UPC Renewables (UPC) and the Climate Fund Managers (CFM) have partnered to develop a 30 megawatt wind farm in Sidi Mansour, Tunisia that will help the country meet its 30% renewable energy target by 2030.
Tunisia announced the launch of its solar energy plan in 2016, aiming to increase the role of renewables in its electricity generation mix ten-fold to 30%,
This Sidi Mansour Project will help Tunisia meet its goals, reducing its reliance on imported fossil fuels and demonstrating to the world that it is serious about further development of renewable energy investment.
This project will also be among the country’s first Independent Power Producers (IPP).

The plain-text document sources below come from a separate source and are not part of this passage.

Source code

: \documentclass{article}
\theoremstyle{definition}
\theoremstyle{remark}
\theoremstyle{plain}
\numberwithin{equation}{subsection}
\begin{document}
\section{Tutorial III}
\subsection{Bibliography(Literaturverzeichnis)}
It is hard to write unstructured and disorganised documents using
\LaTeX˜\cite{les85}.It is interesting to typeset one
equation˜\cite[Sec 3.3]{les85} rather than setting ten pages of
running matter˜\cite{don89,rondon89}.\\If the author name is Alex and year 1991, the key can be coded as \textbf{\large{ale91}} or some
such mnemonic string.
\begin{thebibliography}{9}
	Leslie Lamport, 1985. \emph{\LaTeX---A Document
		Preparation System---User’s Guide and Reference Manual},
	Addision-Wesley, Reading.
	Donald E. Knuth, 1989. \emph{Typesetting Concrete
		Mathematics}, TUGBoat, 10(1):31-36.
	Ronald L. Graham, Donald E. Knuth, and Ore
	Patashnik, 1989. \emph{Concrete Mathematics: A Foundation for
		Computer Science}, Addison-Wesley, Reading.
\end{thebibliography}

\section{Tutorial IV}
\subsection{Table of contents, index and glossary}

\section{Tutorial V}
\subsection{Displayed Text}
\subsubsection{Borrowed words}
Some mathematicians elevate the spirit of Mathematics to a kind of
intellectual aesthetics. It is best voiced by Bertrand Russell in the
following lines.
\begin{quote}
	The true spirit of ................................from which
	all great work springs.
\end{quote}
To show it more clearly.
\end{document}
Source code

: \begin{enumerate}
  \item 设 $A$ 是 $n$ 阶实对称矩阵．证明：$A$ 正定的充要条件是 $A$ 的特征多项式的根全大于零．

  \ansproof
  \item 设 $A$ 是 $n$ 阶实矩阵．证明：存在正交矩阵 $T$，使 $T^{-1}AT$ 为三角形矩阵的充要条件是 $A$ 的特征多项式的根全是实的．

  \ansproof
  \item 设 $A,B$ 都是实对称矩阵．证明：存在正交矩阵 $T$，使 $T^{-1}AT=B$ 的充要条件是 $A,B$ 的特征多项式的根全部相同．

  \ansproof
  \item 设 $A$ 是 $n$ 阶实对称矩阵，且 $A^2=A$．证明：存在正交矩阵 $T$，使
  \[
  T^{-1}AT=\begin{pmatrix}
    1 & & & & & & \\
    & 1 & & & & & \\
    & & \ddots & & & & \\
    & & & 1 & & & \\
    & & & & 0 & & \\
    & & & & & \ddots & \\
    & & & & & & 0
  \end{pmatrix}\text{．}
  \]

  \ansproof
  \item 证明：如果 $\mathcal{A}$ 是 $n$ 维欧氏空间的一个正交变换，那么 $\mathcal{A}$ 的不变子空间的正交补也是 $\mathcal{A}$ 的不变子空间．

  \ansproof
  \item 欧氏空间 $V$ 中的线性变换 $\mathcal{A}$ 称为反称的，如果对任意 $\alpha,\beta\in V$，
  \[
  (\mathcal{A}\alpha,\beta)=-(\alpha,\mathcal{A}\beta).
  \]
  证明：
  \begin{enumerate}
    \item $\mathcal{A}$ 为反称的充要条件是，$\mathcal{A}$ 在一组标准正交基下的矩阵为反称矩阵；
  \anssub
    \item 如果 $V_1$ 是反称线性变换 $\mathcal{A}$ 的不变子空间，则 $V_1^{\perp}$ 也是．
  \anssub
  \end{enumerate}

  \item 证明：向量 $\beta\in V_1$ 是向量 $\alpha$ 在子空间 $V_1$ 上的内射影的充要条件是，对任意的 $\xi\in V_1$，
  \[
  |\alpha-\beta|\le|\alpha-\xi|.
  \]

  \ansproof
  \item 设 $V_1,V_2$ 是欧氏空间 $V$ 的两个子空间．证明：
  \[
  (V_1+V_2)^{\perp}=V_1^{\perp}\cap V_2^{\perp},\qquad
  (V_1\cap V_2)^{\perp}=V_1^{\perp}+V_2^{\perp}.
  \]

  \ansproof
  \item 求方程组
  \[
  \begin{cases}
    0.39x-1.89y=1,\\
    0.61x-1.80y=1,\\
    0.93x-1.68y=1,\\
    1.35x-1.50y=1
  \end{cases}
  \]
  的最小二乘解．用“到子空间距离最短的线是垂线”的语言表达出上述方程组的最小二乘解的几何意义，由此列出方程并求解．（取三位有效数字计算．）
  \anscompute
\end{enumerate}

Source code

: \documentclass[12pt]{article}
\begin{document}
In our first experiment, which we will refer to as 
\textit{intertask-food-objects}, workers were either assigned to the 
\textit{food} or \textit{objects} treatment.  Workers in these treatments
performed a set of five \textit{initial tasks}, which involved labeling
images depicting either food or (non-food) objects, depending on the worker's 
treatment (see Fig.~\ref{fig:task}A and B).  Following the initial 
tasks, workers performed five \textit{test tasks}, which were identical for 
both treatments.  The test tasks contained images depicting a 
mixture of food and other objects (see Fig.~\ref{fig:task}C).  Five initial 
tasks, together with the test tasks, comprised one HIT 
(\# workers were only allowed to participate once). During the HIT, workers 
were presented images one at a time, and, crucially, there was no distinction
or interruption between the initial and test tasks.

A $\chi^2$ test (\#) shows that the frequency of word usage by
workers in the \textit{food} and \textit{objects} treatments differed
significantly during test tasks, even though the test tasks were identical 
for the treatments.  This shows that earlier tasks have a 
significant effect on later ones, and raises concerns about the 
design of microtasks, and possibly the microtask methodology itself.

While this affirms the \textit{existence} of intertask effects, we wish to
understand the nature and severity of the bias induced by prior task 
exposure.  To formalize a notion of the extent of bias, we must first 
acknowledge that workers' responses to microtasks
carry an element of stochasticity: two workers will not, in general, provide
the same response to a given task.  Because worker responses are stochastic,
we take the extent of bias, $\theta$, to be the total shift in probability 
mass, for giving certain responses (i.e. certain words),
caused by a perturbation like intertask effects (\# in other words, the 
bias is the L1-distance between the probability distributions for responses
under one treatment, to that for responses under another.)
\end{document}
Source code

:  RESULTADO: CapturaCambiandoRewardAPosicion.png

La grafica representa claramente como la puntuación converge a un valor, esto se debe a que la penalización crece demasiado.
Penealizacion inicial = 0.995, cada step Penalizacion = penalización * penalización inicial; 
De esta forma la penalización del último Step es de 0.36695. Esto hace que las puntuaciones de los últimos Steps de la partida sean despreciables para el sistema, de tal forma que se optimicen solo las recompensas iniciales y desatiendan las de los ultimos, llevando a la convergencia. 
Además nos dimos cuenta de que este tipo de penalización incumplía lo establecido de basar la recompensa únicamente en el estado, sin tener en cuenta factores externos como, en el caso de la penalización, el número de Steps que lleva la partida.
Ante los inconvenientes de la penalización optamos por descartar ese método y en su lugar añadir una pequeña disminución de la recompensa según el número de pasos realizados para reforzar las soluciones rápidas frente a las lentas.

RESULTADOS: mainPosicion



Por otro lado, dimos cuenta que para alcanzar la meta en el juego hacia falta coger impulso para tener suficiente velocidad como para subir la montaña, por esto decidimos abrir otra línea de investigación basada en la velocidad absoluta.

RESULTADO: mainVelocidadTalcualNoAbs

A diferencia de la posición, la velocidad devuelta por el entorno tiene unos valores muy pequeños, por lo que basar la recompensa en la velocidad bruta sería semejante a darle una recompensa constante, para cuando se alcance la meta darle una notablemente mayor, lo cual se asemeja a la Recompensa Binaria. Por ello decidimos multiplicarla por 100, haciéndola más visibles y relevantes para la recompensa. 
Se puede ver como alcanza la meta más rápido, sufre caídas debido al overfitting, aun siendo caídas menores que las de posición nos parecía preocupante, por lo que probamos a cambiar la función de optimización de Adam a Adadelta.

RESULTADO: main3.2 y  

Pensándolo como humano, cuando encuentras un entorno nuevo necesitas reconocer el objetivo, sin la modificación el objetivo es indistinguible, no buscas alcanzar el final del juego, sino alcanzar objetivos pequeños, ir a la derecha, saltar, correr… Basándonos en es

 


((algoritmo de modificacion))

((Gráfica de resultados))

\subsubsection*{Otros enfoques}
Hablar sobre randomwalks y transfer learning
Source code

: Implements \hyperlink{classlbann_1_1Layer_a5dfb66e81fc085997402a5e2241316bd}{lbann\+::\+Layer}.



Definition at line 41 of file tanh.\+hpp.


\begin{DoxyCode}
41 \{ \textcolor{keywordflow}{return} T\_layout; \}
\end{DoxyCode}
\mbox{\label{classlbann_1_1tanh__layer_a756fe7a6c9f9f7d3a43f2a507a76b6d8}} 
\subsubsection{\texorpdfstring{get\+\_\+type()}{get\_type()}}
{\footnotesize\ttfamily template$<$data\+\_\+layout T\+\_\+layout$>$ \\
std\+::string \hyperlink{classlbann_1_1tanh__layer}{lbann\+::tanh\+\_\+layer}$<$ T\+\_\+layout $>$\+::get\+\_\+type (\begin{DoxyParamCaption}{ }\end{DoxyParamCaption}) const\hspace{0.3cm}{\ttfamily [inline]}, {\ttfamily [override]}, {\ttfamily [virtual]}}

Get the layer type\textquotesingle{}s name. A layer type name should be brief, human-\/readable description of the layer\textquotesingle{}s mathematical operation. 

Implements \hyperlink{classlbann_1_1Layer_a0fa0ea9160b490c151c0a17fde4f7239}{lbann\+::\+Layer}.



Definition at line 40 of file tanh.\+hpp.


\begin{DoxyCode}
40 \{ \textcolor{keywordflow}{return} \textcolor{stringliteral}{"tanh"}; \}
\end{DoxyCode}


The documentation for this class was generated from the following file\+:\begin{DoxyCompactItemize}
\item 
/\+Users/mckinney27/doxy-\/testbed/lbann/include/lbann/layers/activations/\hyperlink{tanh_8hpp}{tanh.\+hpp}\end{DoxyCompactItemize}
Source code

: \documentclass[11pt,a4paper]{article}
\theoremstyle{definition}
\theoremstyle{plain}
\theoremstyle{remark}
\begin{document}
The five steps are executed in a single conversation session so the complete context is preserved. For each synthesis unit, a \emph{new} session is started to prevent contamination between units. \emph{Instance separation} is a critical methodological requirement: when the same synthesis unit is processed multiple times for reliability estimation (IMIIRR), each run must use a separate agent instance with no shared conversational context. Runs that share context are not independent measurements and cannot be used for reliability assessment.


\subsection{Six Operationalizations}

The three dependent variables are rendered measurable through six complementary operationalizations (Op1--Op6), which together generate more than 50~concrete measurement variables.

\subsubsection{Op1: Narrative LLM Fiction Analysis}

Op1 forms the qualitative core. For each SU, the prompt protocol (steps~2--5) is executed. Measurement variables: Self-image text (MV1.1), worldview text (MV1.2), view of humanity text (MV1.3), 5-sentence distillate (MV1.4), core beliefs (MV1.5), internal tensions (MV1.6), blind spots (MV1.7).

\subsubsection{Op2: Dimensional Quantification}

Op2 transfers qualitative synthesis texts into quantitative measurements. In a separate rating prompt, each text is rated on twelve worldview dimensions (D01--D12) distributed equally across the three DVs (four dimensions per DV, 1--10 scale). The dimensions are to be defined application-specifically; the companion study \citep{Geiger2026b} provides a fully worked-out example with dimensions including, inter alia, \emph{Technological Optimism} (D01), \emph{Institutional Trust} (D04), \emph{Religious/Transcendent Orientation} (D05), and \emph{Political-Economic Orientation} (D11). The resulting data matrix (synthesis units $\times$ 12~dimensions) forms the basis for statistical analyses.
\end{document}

CFM is acting as sponsor, financial adviser and co-developer on the project, while UPC will lead the development with its local team. The team will be in charge of permitting, grid connection, land securitisation, assessment of wind resources, contract procurement and engineering.
UPC was selected under the “Authorisation Scheme” tender for the project in 2016 and promptly signed a power purchase agreement with Société Tunisienne Electricité et du Gaz (STEG).
Brian Caffyn, chairman of UPC Group, said: “We can start the construction of the Sidi Mansour wind farm in 2020, helping stimulate the Tunisian economy, create local jobs and a social plan for local communities while respecting international environmental protection guidelines.”
Sebastian Surie, CFM’s regional head of Africa, added: “CFM is thrilled to partner with a leading wind developer in the Sidi Mansour Wind Project to assist Tunisia in meeting its renewable energy goals. As potentially the first Wind IPP in Tunisia, this Project will be a testament to how CI1’s full life-cycle financing solution can unlock investment in renewable energy in new markets.”
The project will not only provide electricity, but also reduce CO2 emissions by up to 56,645 tonnes and create some 100 new jobs.
Tunisia’s first power station, “Chams Enfidha,” inaugurated at the beginning of July, has a capacity of one megawatt, with an estimated cost of 3.3 million dinars ($1.18 million). The state invested 2.3 million dinars into the project ($820,000), with the remaining 1 million dinars ($360,000) provided by a private investor.